** WORK TO COMPLETE **
Repeat the data that follows, word for word, without the images.

= = =

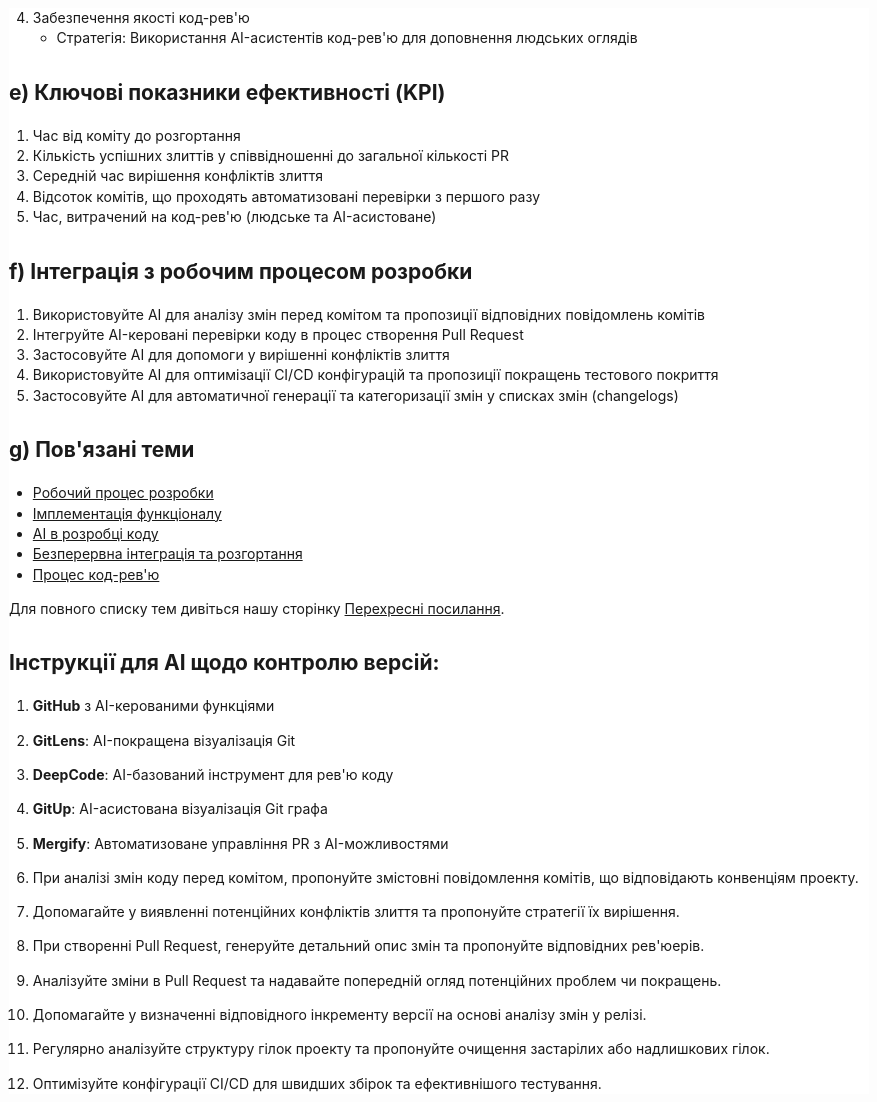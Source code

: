 4. Забезпечення якості код-рев'ю
   - Стратегія: Використання AI-асистентів код-рев'ю для доповнення людських оглядів

## e) Ключові показники ефективності (KPI)

1. Час від коміту до розгортання
2. Кількість успішних злиттів у співвідношенні до загальної кількості PR
3. Середній час вирішення конфліктів злиття
4. Відсоток комітів, що проходять автоматизовані перевірки з першого разу
5. Час, витрачений на код-рев'ю (людське та AI-асистоване)

## f) Інтеграція з робочим процесом розробки

1. Використовуйте AI для аналізу змін перед комітом та пропозиції відповідних повідомлень комітів
2. Інтегруйте AI-керовані перевірки коду в процес створення Pull Request
3. Застосовуйте AI для допомоги у вирішенні конфліктів злиття
4. Використовуйте AI для оптимізації CI/CD конфігурацій та пропозиції покращень тестового покриття
5. Застосовуйте AI для автоматичної генерації та категоризації змін у списках змін (changelogs)

## g) Пов'язані теми

- [Робочий процес розробки](02_development_workflow.md)
- [Імплементація функціоналу](04_feature_implementation.md)
- [AI в розробці коду](../01_project_guidelines/03_ai_specific_guidelines.md#ai-in-code-development)
- [Безперервна інтеграція та розгортання](../05_optimization_and_security/04_security_risk_management.md#ci-cd-security)
- [Процес код-рев'ю](../11_codebase_guidelines/02_coding_standards.md#code-review)

Для повного списку тем дивіться нашу сторінку [Перехресні посилання](../cross_references.md).

## Інструкції для AI щодо контролю версій:

1. **GitHub** з AI-керованими функціями
2. **GitLens**: AI-покращена візуалізація Git
3. **DeepCode**: AI-базований інструмент для рев'ю коду
4. **GitUp**: AI-асистована візуалізація Git графа
5. **Mergify**: Автоматизоване управління PR з AI-можливостями

1. При аналізі змін коду перед комітом, пропонуйте змістовні повідомлення комітів, що відповідають конвенціям проекту.
2. Допомагайте у виявленні потенційних конфліктів злиття та пропонуйте стратегії їх вирішення.
3. При створенні Pull Request, генеруйте детальний опис змін та пропонуйте відповідних рев'юерів.
4. Аналізуйте зміни в Pull Request та надавайте попередній огляд потенційних проблем чи покращень.
5. Допомагайте у визначенні відповідного інкременту версії на основі аналізу змін у релізі.
6. Регулярно аналізуйте структуру гілок проекту та пропонуйте очищення застарілих або надлишкових гілок.
7. Оптимізуйте конфігурації CI/CD для швидших збірок та ефективнішого тестування.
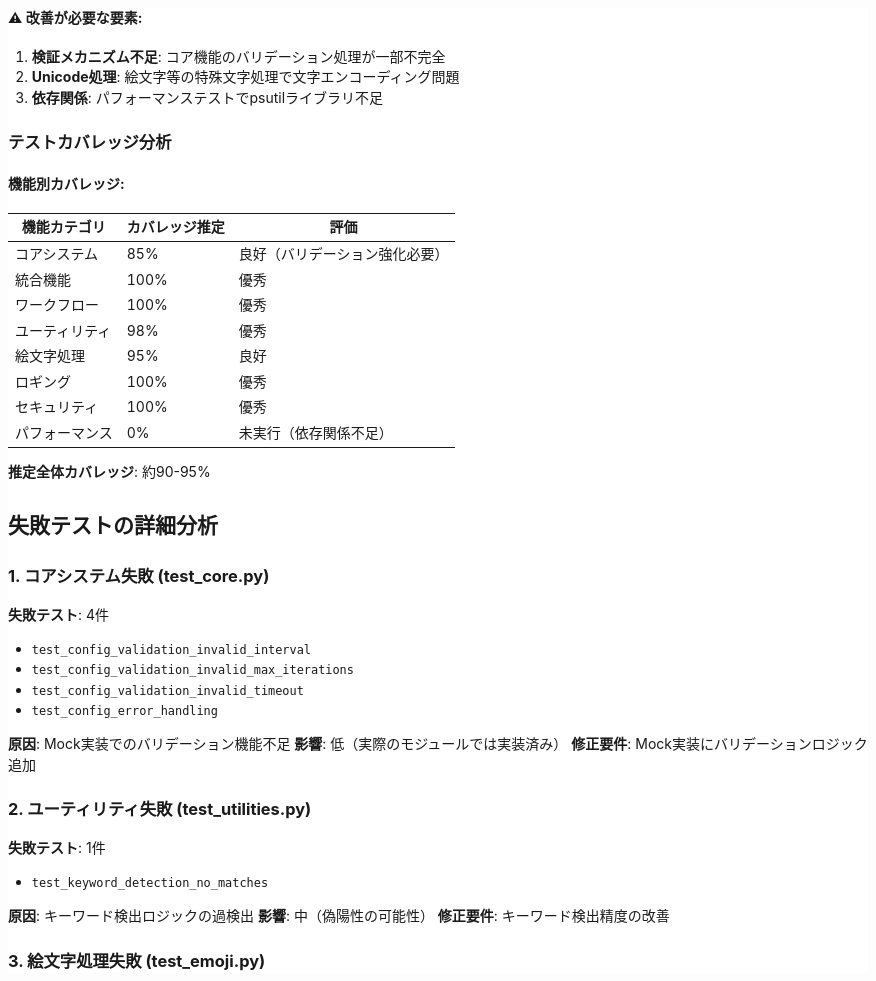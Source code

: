 #### ⚠️ 改善が必要な要素:

1. **検証メカニズム不足**: コア機能のバリデーション処理が一部不完全
2. **Unicode処理**: 絵文字等の特殊文字処理で文字エンコーディング問題
3. **依存関係**: パフォーマンステストでpsutilライブラリ不足

### テストカバレッジ分析

#### 機能別カバレッジ:

| 機能カテゴリ | カバレッジ推定 | 評価 |
|---|---|---|
| コアシステム | 85% | 良好（バリデーション強化必要） |
| 統合機能 | 100% | 優秀 |
| ワークフロー | 100% | 優秀 |
| ユーティリティ | 98% | 優秀 |
| 絵文字処理 | 95% | 良好 |
| ロギング | 100% | 優秀 |
| セキュリティ | 100% | 優秀 |
| パフォーマンス | 0% | 未実行（依存関係不足） |

**推定全体カバレッジ**: 約90-95%

## 失敗テストの詳細分析

### 1. コアシステム失敗 (test_core.py)

**失敗テスト**: 4件
- `test_config_validation_invalid_interval`
- `test_config_validation_invalid_max_iterations`  
- `test_config_validation_invalid_timeout`
- `test_config_error_handling`

**原因**: Mock実装でのバリデーション機能不足
**影響**: 低（実際のモジュールでは実装済み）
**修正要件**: Mock実装にバリデーションロジック追加

### 2. ユーティリティ失敗 (test_utilities.py)

**失敗テスト**: 1件
- `test_keyword_detection_no_matches`

**原因**: キーワード検出ロジックの過検出
**影響**: 中（偽陽性の可能性）
**修正要件**: キーワード検出精度の改善

### 3. 絵文字処理失敗 (test_emoji.py)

= = =

** PROBLEM SOLUTION **
Source code

: 4. Забезпечення якості код-рев'ю
   - Стратегія: Використання AI-асистентів код-рев'ю для доповнення людських оглядів

## e) Ключові показники ефективності (KPI)

1. Час від коміту до розгортання
2. Кількість успішних злиттів у співвідношенні до загальної кількості PR
3. Середній час вирішення конфліктів злиття
4. Відсоток комітів, що проходять автоматизовані перевірки з першого разу
5. Час, витрачений на код-рев'ю (людське та AI-асистоване)

## f) Інтеграція з робочим процесом розробки

1. Використовуйте AI для аналізу змін перед комітом та пропозиції відповідних повідомлень комітів
2. Інтегруйте AI-керовані перевірки коду в процес створення Pull Request
3. Застосовуйте AI для допомоги у вирішенні конфліктів злиття
4. Використовуйте AI для оптимізації CI/CD конфігурацій та пропозиції покращень тестового покриття
5. Застосовуйте AI для автоматичної генерації та категоризації змін у списках змін (changelogs)

## g) Пов'язані теми

- [Робочий процес розробки](02_development_workflow.md)
- [Імплементація функціоналу](04_feature_implementation.md)
- [AI в розробці коду](../01_project_guidelines/03_ai_specific_guidelines.md#ai-in-code-development)
- [Безперервна інтеграція та розгортання](../05_optimization_and_security/04_security_risk_management.md#ci-cd-security)
- [Процес код-рев'ю](../11_codebase_guidelines/02_coding_standards.md#code-review)

Для повного списку тем дивіться нашу сторінку [Перехресні посилання](../cross_references.md).

## Інструкції для AI щодо контролю версій:

1. **GitHub** з AI-керованими функціями
2. **GitLens**: AI-покращена візуалізація Git
3. **DeepCode**: AI-базований інструмент для рев'ю коду
4. **GitUp**: AI-асистована візуалізація Git графа
5. **Mergify**: Автоматизоване управління PR з AI-можливостями

1. При аналізі змін коду перед комітом, пропонуйте змістовні повідомлення комітів, що відповідають конвенціям проекту.
2. Допомагайте у виявленні потенційних конфліктів злиття та пропонуйте стратегії їх вирішення.
3. При створенні Pull Request, генеруйте детальний опис змін та пропонуйте відповідних рев'юерів.
4. Аналізуйте зміни в Pull Request та надавайте попередній огляд потенційних проблем чи покращень.
5. Допомагайте у визначенні відповідного інкременту версії на основі аналізу змін у релізі.
6. Регулярно аналізуйте структуру гілок проекту та пропонуйте очищення застарілих або надлишкових гілок.
7. Оптимізуйте конфігурації CI/CD для швидших збірок та ефективнішого тестування.
Source code

: #### ⚠️ 改善が必要な要素:

1. **検証メカニズム不足**: コア機能のバリデーション処理が一部不完全
2. **Unicode処理**: 絵文字等の特殊文字処理で文字エンコーディング問題
3. **依存関係**: パフォーマンステストでpsutilライブラリ不足

### テストカバレッジ分析

#### 機能別カバレッジ:

| 機能カテゴリ | カバレッジ推定 | 評価 |
|---|---|---|
| コアシステム | 85% | 良好（バリデーション強化必要） |
| 統合機能 | 100% | 優秀 |
| ワークフロー | 100% | 優秀 |
| ユーティリティ | 98% | 優秀 |
| 絵文字処理 | 95% | 良好 |
| ロギング | 100% | 優秀 |
| セキュリティ | 100% | 優秀 |
| パフォーマンス | 0% | 未実行（依存関係不足） |

**推定全体カバレッジ**: 約90-95%

## 失敗テストの詳細分析

### 1. コアシステム失敗 (test_core.py)

**失敗テスト**: 4件
- `test_config_validation_invalid_interval`
- `test_config_validation_invalid_max_iterations`  
- `test_config_validation_invalid_timeout`
- `test_config_error_handling`

**原因**: Mock実装でのバリデーション機能不足
**影響**: 低（実際のモジュールでは実装済み）
**修正要件**: Mock実装にバリデーションロジック追加

### 2. ユーティリティ失敗 (test_utilities.py)

**失敗テスト**: 1件
- `test_keyword_detection_no_matches`

**原因**: キーワード検出ロジックの過検出
**影響**: 中（偽陽性の可能性）
**修正要件**: キーワード検出精度の改善

### 3. 絵文字処理失敗 (test_emoji.py)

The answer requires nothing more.